** Opening Material for this task block **
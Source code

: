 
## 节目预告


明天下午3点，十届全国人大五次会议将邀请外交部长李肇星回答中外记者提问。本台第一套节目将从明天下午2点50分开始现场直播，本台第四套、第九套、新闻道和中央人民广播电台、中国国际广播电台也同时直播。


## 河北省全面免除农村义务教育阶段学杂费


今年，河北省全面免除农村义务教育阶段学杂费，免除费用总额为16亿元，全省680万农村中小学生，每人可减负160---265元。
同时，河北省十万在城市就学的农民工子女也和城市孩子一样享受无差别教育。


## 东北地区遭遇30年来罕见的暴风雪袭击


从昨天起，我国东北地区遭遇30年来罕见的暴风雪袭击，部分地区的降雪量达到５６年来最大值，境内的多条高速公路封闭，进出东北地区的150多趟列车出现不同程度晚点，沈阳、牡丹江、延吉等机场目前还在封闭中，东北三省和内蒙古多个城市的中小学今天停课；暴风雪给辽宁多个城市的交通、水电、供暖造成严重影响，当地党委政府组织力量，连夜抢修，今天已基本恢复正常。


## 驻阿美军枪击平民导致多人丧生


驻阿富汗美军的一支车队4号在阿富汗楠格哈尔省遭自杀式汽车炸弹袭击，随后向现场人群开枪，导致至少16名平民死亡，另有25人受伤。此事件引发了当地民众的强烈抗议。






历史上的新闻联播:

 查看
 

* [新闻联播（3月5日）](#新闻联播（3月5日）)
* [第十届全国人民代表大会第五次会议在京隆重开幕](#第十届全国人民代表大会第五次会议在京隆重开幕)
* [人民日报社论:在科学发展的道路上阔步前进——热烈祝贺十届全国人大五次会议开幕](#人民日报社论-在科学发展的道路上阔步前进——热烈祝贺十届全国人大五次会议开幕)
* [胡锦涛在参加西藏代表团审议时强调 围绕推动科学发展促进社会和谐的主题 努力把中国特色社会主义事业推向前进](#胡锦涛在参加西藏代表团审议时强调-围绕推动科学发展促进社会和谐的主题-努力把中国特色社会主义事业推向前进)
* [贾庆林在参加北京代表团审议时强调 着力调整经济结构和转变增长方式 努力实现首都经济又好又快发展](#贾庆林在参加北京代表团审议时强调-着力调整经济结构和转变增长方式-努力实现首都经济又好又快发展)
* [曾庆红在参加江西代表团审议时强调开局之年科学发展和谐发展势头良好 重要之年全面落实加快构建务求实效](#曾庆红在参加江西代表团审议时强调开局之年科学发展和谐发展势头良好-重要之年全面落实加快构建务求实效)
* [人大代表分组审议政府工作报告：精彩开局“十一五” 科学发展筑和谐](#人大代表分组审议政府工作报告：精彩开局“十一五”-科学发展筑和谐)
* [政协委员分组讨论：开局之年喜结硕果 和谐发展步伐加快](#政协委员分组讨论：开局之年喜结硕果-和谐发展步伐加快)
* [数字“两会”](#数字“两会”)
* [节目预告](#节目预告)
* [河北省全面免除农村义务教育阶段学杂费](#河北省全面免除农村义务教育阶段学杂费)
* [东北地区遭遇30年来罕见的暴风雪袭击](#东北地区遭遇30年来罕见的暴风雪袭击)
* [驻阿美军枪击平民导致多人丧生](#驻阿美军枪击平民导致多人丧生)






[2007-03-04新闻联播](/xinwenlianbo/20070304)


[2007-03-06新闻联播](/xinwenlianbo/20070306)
** Closing Material for this task block **
_What to do_:
Go through the records above and set each one down exactly, please.

_Answer box_:
Source code

: 
## 节目预告


明天下午3点，十届全国人大五次会议将邀请外交部长李肇星回答中外记者提问。本台第一套节目将从明天下午2点50分开始现场直播，本台第四套、第九套、新闻道和中央人民广播电台、中国国际广播电台也同时直播。


## 河北省全面免除农村义务教育阶段学杂费


今年，河北省全面免除农村义务教育阶段学杂费，免除费用总额为16亿元，全省680万农村中小学生，每人可减负160---265元。
同时，河北省十万在城市就学的农民工子女也和城市孩子一样享受无差别教育。


## 东北地区遭遇30年来罕见的暴风雪袭击


从昨天起，我国东北地区遭遇30年来罕见的暴风雪袭击，部分地区的降雪量达到５６年来最大值，境内的多条高速公路封闭，进出东北地区的150多趟列车出现不同程度晚点，沈阳、牡丹江、延吉等机场目前还在封闭中，东北三省和内蒙古多个城市的中小学今天停课；暴风雪给辽宁多个城市的交通、水电、供暖造成严重影响，当地党委政府组织力量，连夜抢修，今天已基本恢复正常。


## 驻阿美军枪击平民导致多人丧生


驻阿富汗美军的一支车队4号在阿富汗楠格哈尔省遭自杀式汽车炸弹袭击，随后向现场人群开枪，导致至少16名平民死亡，另有25人受伤。此事件引发了当地民众的强烈抗议。






历史上的新闻联播:

 查看
 

* [新闻联播（3月5日）](#新闻联播（3月5日）)
* [第十届全国人民代表大会第五次会议在京隆重开幕](#第十届全国人民代表大会第五次会议在京隆重开幕)
* [人民日报社论:在科学发展的道路上阔步前进——热烈祝贺十届全国人大五次会议开幕](#人民日报社论-在科学发展的道路上阔步前进——热烈祝贺十届全国人大五次会议开幕)
* [胡锦涛在参加西藏代表团审议时强调 围绕推动科学发展促进社会和谐的主题 努力把中国特色社会主义事业推向前进](#胡锦涛在参加西藏代表团审议时强调-围绕推动科学发展促进社会和谐的主题-努力把中国特色社会主义事业推向前进)
* [贾庆林在参加北京代表团审议时强调 着力调整经济结构和转变增长方式 努力实现首都经济又好又快发展](#贾庆林在参加北京代表团审议时强调-着力调整经济结构和转变增长方式-努力实现首都经济又好又快发展)
* [曾庆红在参加江西代表团审议时强调开局之年科学发展和谐发展势头良好 重要之年全面落实加快构建务求实效](#曾庆红在参加江西代表团审议时强调开局之年科学发展和谐发展势头良好-重要之年全面落实加快构建务求实效)
* [人大代表分组审议政府工作报告：精彩开局“十一五” 科学发展筑和谐](#人大代表分组审议政府工作报告：精彩开局“十一五”-科学发展筑和谐)
* [政协委员分组讨论：开局之年喜结硕果 和谐发展步伐加快](#政协委员分组讨论：开局之年喜结硕果-和谐发展步伐加快)
* [数字“两会”](#数字“两会”)
* [节目预告](#节目预告)
* [河北省全面免除农村义务教育阶段学杂费](#河北省全面免除农村义务教育阶段学杂费)
* [东北地区遭遇30年来罕见的暴风雪袭击](#东北地区遭遇30年来罕见的暴风雪袭击)
* [驻阿美军枪击平民导致多人丧生](#驻阿美军枪击平民导致多人丧生)






[2007-03-04新闻联播](/xinwenlianbo/20070304)


[2007-03-06新闻联播](/xinwenlianbo/20070306)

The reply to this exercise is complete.